Let G be a connected hypergraph. The distance spectral radius of G is the largest eigenvalue of its distance matrix. The Wiener index of G is defined to be the sum of distances between every unordered pair of vertices of G. A connected k-uniform hypergraph G with n vertices and m edges is called bicyclic if n = m(k − 1) − 1. Firstly, we obtain a lower bound on the Wiener index of k-uniform bicyclic hypergraphs with n vertices.

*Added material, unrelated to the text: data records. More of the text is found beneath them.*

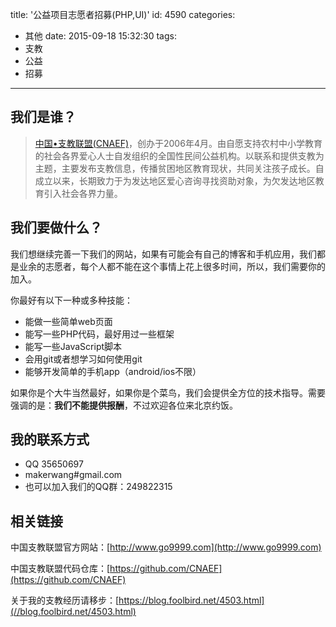 title: '公益项目志愿者招募(PHP,UI)'
id: 4590
categories:
  - 其他
date: 2015-09-18 15:32:30
tags:
  - 支教
  - 公益
  - 招募
---

## 我们是谁？

> [中国•支教联盟(CNAEF)](http://www.go9999.com)，创办于2006年4月。由自愿支持农村中小学教育的社会各界爱心人士自发组织的全国性民间公益机构。以联系和提供支教为主题，主要发布支教信息，传播贫困地区教育现状，共同关注孩子成长。自成立以来，长期致力于为发达地区爱心咨询寻找资助对象，为欠发达地区教育引入社会各界力量。

## 我们要做什么？

我们想继续完善一下我们的网站，如果有可能会有自己的博客和手机应用，我们都是业余的志愿者，每个人都不能在这个事情上花上很多时间，所以，我们需要你的加入。

你最好有以下一种或多种技能：

*   能做一些简单web页面
*   能写一些PHP代码，最好用过一些框架
*   能写一些JavaScript脚本
*   会用git或者想学习如何使用git
*   能够开发简单的手机app（android/ios不限）

如果你是个大牛当然最好，如果你是个菜鸟，我们会提供全方位的技术指导。需要强调的是：**我们不能提供报酬**，不过欢迎各位来北京约饭。

## 我的联系方式

*   QQ 35650697
*   makerwang#gmail.com
*   也可以加入我们的QQ群：249822315

## 相关链接

中国支教联盟官方网站：[http://www.go9999.com](http://www.go9999.com)

中国支教联盟代码仓库：[https://github.com/CNAEF](https://github.com/CNAEF)

关于我的支教经历请移步：[https://blog.foolbird.net/4503.html](//blog.foolbird.net/4503.html)

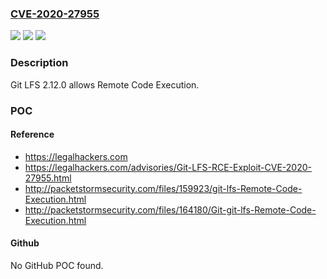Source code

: ### [CVE-2020-27955](https://cve.mitre.org/cgi-bin/cvename.cgi?name=CVE-2020-27955)
![](https://img.shields.io/static/v1?label=Product&message=n%2Fa&color=blue)
![](https://img.shields.io/static/v1?label=Version&message=n%2Fa&color=blue)
![](https://img.shields.io/static/v1?label=Vulnerability&message=n%2Fa&color=brighgreen)

### Description

Git LFS 2.12.0 allows Remote Code Execution.

### POC

#### Reference
- https://legalhackers.com
- https://legalhackers.com/advisories/Git-LFS-RCE-Exploit-CVE-2020-27955.html
- http://packetstormsecurity.com/files/159923/git-lfs-Remote-Code-Execution.html
- http://packetstormsecurity.com/files/164180/Git-git-lfs-Remote-Code-Execution.html

#### Github
No GitHub POC found.

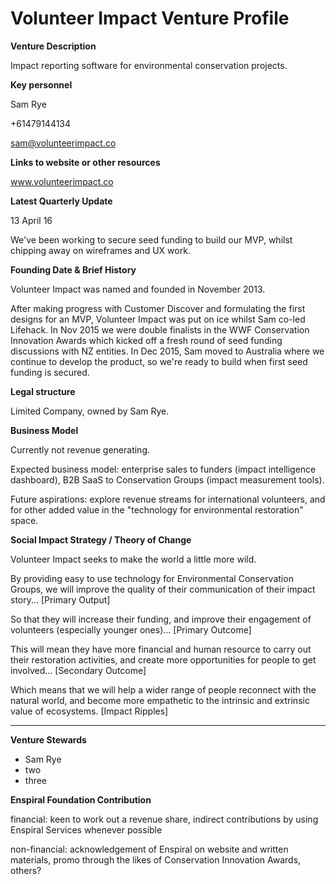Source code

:# Volunteer Impact Venture Profile

**Venture Description**

Impact reporting software for environmental conservation projects.


**Key personnel**



Sam Rye 

+61479144134 
 
sam@volunteerimpact.co

**Links to website or other resources**

www.volunteerimpact.co

**Latest Quarterly Update**

13 April 16

We've been working to secure seed funding to build our MVP, whilst chipping away on wireframes and UX work.


**Founding Date & Brief History**

Volunteer Impact was named and founded in November 2013.

After making progress with Customer Discover and formulating the first designs for an MVP, Volunteer Impact was put on ice whilst Sam co-led Lifehack. In Nov 2015 we were double finalists in the WWF Conservation Innovation Awards which kicked off a fresh round of seed funding discussions with NZ entities. In Dec 2015, Sam moved to Australia where we continue to develop the product, so we're ready to build when first seed funding is secured.

**Legal structure**

Limited Company, owned by Sam Rye.

**Business Model**

Currently not revenue generating.

Expected business model: enterprise sales to funders (impact intelligence dashboard), B2B SaaS to Conservation Groups (impact measurement tools).

Future aspirations: explore revenue streams for international volunteers, and for other added value in the "technology for environmental restoration" space.

**Social Impact Strategy / Theory of Change**

Volunteer Impact seeks to make the world a little more wild.

By providing easy to use technology for Environmental Conservation Groups, we will improve the quality of their communication of their impact story... [Primary Output]

So that they will increase their funding, and improve their engagement of volunteers (especially younger ones)... [Primary Outcome]

This will mean they have more financial and human resource to carry out their restoration activities, and create more opportunities for people to get involved... [Secondary Outcome]

Which means that we will help a wider range of people reconnect with the natural world, and become more empathetic to the intrinsic and extrinsic value of ecosystems. [Impact Ripples]


---

**Venture Stewards** 

* Sam Rye
* two
* three

**Enspiral Foundation Contribution**

financial: keen to work out a revenue share, indirect contributions by using Enspiral Services whenever possible

non-financial: acknowledgement of Enspiral on website and written materials, promo through the likes of Conservation Innovation Awards, others?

As an application, among all k-uniform bicyclic hypergraphs with n vertices, we determine the first four bicyclic hypergraphs with smallest distance spectral radii for k ≥ 4, and the bicyclic hypergraph with minimum distance spectral radius for k = 3.

令G为连通超图。G的距离谱半径为其距离矩阵的最大特征值。G的维纳指数被定义为G的每对无序顶点之间的距离之和。如果n  =  m ( k − 1) − 1，则具有n 个顶点和m条边的连通k -均匀超图G称为双环。首先，我们获得具有n个顶点的k -均匀双环超图 的维纳指数的下界。作为一个应用程序，在所有k- 具有n 个顶点的均匀双环超图，我们确定k ≥ 4时具有最小距离谱半径的前四个双环超图，以及k  = 3 时具有最小距离谱半径的双环超图。